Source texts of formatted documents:
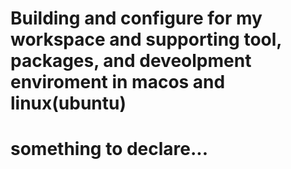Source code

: # Building and configure for my workspace and supporting tool, packages, and  deveolpment enviroment in macos and linux(ubuntu)  

# something to declare...
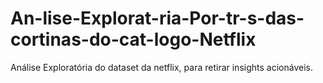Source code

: # An-lise-Explorat-ria-Por-tr-s-das-cortinas-do-cat-logo-Netflix
Análise Exploratória do dataset da netflix, para retirar insights acionáveis. 
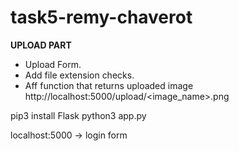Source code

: # task5-remy-chaverot

<b>UPLOAD PART</b>

- Upload Form.
- Add file extension checks.
- Aff function that returns uploaded image http://localhost:5000/upload/<image_name>.png

pip3 install Flask
python3 app.py

localhost:5000 -> login form
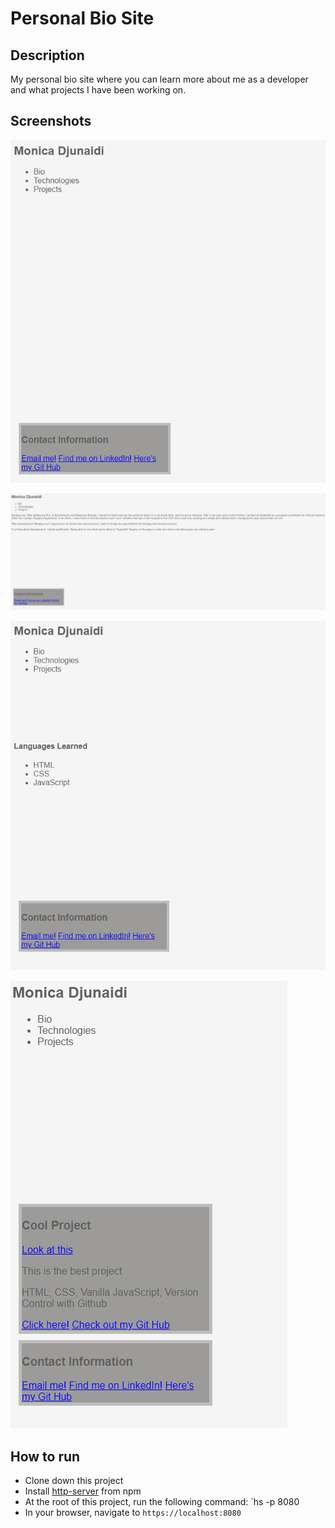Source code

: # Personal Bio Site

## Description
My personal bio site where you can learn more about me as a developer and what projects I have been working on.

## Screenshots
![personal site homepage](https://raw.githubusercontent.com/djunaim/personalBioSite/master/screenshots/image.PNG)

![bio section](https://raw.githubusercontent.com/djunaim/personalBioSite/master/screenshots/image2.PNG)

![tech section](https://raw.githubusercontent.com/djunaim/personalBioSite/master/screenshots/image3.PNG)

![projects section](https://raw.githubusercontent.com/djunaim/personalBioSite/master/screenshots/image4.PNG)

## How to run
* Clone down this project
* Install [http-server](https://www.npmjs.com/package/http-server) from npm
* At the root of this project, run the following command: `hs -p 8080
* In your browser, navigate to `https://localhost:8080`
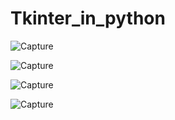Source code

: # Tkinter_in_python




![Capture](https://user-images.githubusercontent.com/82764021/116089148-2c2cd780-a6c0-11eb-87c6-22608500edd9.PNG)



![Capture](https://user-images.githubusercontent.com/82764021/116089700-bd03b300-a6c0-11eb-8dee-e02ee3dc029a.PNG)



![Capture](https://user-images.githubusercontent.com/82764021/116090033-14a21e80-a6c1-11eb-817d-db5d32cedd63.PNG)


![Capture](https://user-images.githubusercontent.com/82764021/116090375-6b0f5d00-a6c1-11eb-8746-bb1684a90d64.PNG)

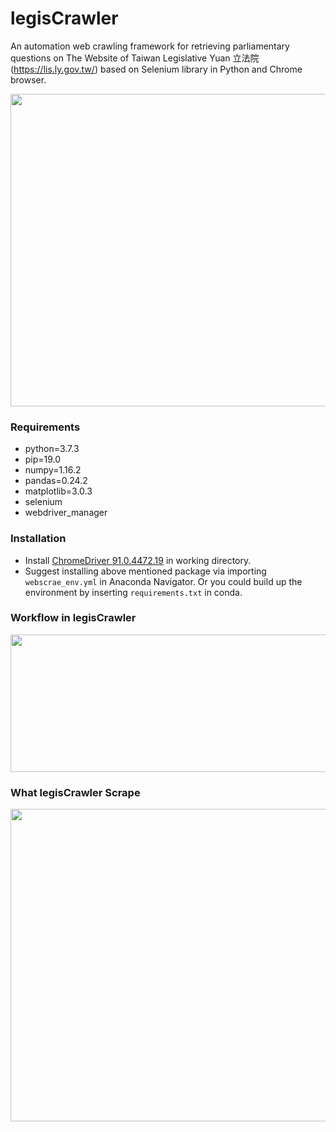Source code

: # legisCrawler
An automation web crawling framework for retrieving parliamentary questions on The Website of Taiwan Legislative Yuan 立法院 (https://lis.ly.gov.tw/) based on Selenium library in Python and Chrome browser.


<p align="center">
  <img width="700" height="500" src="https://raw.githack.com/davidycliao/legisCrawler/main/images/image1.png" >
</p>



### Requirements

- python=3.7.3
- pip=19.0
- numpy=1.16.2
- pandas=0.24.2
- matplotlib=3.0.3
- selenium
- webdriver_manager

### Installation
- Install [ChromeDriver 91.0.4472.19](https://sites.google.com/chromium.org/driver/downloads) in working directory.
- Suggest installing above mentioned package via importing `webscrae_env.yml` in Anaconda Navigator. Or you could build up the environment by inserting `requirements.txt` in conda.

### Workflow in legisCrawler


<p align="center">
  <img width="700" height="220" src="https://raw.githack.com/davidycliao/legisCrawler/main/images/image4.png" >
</p>


### What legisCrawler Scrape

<p align="center">
  <img width="700" height="500" src="https://raw.githack.com/davidycliao/legisCrawler/main/images/image3.png" >
</p>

Description of the task: The answer should be one number, the count of lines above that contain "images".

Answer space: 7